Я мог себе представить, как его слова разносятся над обожавшей его толпой. И знал, что теперь люди боготворят его еще пуще, ведь он обманул саму смерть. Он говорил правду, заявляя, что дает им моральные силы для сражений. Что нужен им ничуть не меньше, чем нуждается в них сам. Без Джонни они бы превратились в толпу грабителей и головорезов — беспорядочное стадо никчемных солдат. А без них… он бы просто-напросто остался прежним стариной Джонни Спонсоном. Тем, кто спас мою жизнь. Человеком, которого я когда-то полюбил.
Но казалось, что этот, другой, Джонни Спонсон доволен и взволнован оттого, что получил пулю снайпера. Его переполняли новая дикость и странная надежда, новые необычные теории в придачу к тем, которые уже имелись. Как, например, следующая: империя индийцев так разрослась потому, что им пришлось выжить в те ужасные несколько лет и морозных зим более двухсот лет назад. Как все могло обернуться иначе, если бы нечто странное не упало с небес и не омрачило мир. Как всегда, он нес чепуху. Ничего не изменилось! Нетронутая часть его все больше и больше становилась похожей на того, кем он уже стал.
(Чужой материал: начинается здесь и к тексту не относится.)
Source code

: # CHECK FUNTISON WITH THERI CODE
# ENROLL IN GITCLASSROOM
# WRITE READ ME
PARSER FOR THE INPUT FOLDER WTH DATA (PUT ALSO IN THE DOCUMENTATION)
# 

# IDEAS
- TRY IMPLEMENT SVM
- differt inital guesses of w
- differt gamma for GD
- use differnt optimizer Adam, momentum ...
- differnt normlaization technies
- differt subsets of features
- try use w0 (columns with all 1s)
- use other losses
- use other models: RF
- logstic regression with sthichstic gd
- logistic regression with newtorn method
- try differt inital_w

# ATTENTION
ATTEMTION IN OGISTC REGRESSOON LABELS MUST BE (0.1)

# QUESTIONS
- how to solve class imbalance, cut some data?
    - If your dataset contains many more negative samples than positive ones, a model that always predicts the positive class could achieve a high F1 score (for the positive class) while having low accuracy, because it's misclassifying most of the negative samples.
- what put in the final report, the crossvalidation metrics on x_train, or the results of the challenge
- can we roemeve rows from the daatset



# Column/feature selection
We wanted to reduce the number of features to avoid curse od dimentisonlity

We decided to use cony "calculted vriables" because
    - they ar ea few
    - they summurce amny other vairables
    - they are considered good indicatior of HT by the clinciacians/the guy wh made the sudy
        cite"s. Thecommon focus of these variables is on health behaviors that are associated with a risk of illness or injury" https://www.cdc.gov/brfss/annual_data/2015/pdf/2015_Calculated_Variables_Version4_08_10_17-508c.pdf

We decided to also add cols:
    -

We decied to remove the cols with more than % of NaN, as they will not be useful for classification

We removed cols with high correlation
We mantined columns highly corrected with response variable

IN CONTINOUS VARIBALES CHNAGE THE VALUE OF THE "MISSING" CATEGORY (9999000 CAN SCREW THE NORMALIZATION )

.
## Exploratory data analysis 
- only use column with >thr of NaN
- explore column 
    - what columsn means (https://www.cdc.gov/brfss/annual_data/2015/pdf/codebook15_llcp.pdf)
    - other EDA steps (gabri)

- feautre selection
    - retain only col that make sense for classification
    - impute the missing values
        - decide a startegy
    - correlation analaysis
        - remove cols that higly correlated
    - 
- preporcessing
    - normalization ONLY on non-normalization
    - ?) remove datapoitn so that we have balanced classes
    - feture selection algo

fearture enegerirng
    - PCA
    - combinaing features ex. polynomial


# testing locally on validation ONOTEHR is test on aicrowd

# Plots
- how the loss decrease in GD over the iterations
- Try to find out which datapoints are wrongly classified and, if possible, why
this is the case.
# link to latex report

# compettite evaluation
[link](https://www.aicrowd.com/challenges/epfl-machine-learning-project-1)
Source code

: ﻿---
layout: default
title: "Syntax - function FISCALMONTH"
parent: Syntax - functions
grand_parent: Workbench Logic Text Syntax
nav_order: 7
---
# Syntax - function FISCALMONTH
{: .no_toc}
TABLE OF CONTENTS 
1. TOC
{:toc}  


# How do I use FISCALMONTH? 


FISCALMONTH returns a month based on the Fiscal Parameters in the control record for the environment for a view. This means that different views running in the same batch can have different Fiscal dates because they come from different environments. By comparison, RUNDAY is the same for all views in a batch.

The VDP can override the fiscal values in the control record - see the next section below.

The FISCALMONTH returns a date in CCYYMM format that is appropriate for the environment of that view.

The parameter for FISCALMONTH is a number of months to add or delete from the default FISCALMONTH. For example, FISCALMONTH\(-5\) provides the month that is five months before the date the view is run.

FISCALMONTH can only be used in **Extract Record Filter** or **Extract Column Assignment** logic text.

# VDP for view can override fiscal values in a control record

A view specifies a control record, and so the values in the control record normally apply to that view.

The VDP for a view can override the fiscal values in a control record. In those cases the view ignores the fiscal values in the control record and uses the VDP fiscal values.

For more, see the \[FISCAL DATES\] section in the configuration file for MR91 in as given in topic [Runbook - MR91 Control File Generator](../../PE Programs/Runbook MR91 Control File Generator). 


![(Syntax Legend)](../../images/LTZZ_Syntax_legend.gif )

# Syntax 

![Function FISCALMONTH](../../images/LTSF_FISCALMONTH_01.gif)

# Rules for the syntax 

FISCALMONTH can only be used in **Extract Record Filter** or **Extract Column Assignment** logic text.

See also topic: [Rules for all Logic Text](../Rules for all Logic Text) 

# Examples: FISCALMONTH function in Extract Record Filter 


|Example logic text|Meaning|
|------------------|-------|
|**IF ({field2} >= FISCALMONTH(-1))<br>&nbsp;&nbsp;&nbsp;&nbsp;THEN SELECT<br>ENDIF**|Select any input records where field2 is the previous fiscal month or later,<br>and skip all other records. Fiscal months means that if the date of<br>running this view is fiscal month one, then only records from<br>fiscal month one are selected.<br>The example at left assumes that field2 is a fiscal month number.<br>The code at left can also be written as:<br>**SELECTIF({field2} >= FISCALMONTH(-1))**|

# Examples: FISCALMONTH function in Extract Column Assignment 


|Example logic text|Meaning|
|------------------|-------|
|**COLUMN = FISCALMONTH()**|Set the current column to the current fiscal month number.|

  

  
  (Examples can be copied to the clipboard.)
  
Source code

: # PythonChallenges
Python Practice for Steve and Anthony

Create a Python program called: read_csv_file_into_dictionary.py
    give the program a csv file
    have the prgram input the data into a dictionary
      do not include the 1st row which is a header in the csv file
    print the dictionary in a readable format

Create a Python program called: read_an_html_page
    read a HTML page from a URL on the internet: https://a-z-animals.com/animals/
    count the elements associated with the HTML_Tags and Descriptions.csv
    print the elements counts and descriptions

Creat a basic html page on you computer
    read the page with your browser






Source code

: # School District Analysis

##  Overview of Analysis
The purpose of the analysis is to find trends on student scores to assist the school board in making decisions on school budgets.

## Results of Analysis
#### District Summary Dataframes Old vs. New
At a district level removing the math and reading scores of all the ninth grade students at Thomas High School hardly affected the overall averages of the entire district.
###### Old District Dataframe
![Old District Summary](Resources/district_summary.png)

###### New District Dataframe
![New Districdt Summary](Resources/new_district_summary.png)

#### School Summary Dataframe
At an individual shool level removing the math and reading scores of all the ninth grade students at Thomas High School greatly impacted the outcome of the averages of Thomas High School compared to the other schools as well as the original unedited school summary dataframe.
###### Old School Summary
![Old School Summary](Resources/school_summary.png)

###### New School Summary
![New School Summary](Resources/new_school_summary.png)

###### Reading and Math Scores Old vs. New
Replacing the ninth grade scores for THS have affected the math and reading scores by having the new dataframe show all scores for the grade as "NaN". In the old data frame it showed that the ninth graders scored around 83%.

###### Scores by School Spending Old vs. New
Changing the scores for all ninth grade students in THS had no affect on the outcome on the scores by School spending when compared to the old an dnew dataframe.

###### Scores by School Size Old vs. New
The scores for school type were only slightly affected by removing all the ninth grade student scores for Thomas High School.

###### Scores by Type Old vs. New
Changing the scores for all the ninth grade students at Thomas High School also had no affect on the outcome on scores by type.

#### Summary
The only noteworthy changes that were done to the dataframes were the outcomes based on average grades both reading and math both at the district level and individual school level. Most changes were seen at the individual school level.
Пусть Лондон окружила гораздо более многочисленная и отлично вооруженная армия, но Джонни не сомневался, что английскому бунту ничто не грозит. Он вещал о том, как шотландцы выбрали момент, атаковали из-за Адрианова вала и сейчас маршируют на юг, а равнинные голландцы вскоре прорвут блокаду индийцев и поплывут вверх по Темзе на новых кораблях со свежими запасами. Я даже начал ему верить и чувствовал, как к английской зелени на столь любимых Джонни картах возвращается цвет, и знал, что другие поверят ему скорее, чем я. Но разница в том, что я ненавидел саму мысль об очередном сражении даже в случае нашей победы. А еще я никак не мог понять, отчего вдруг оказался на одной стороне с гребаными шотландцами, с которыми бился так, что чуть не лишился жизни. Ежели нам, сипаям, удастся сломить осаду и прибудут голландцы, если к нам на помощь придут шотландцы, то опять грядут сражения и разрушения, а в результате урожай еще одного года останется неубранным. Хуже того, снова будут умирать люди. Ведь мы, сипаи, годимся лишь на то, чтобы убивать. Если заставить нас делать что-то другое, мы все изгадим.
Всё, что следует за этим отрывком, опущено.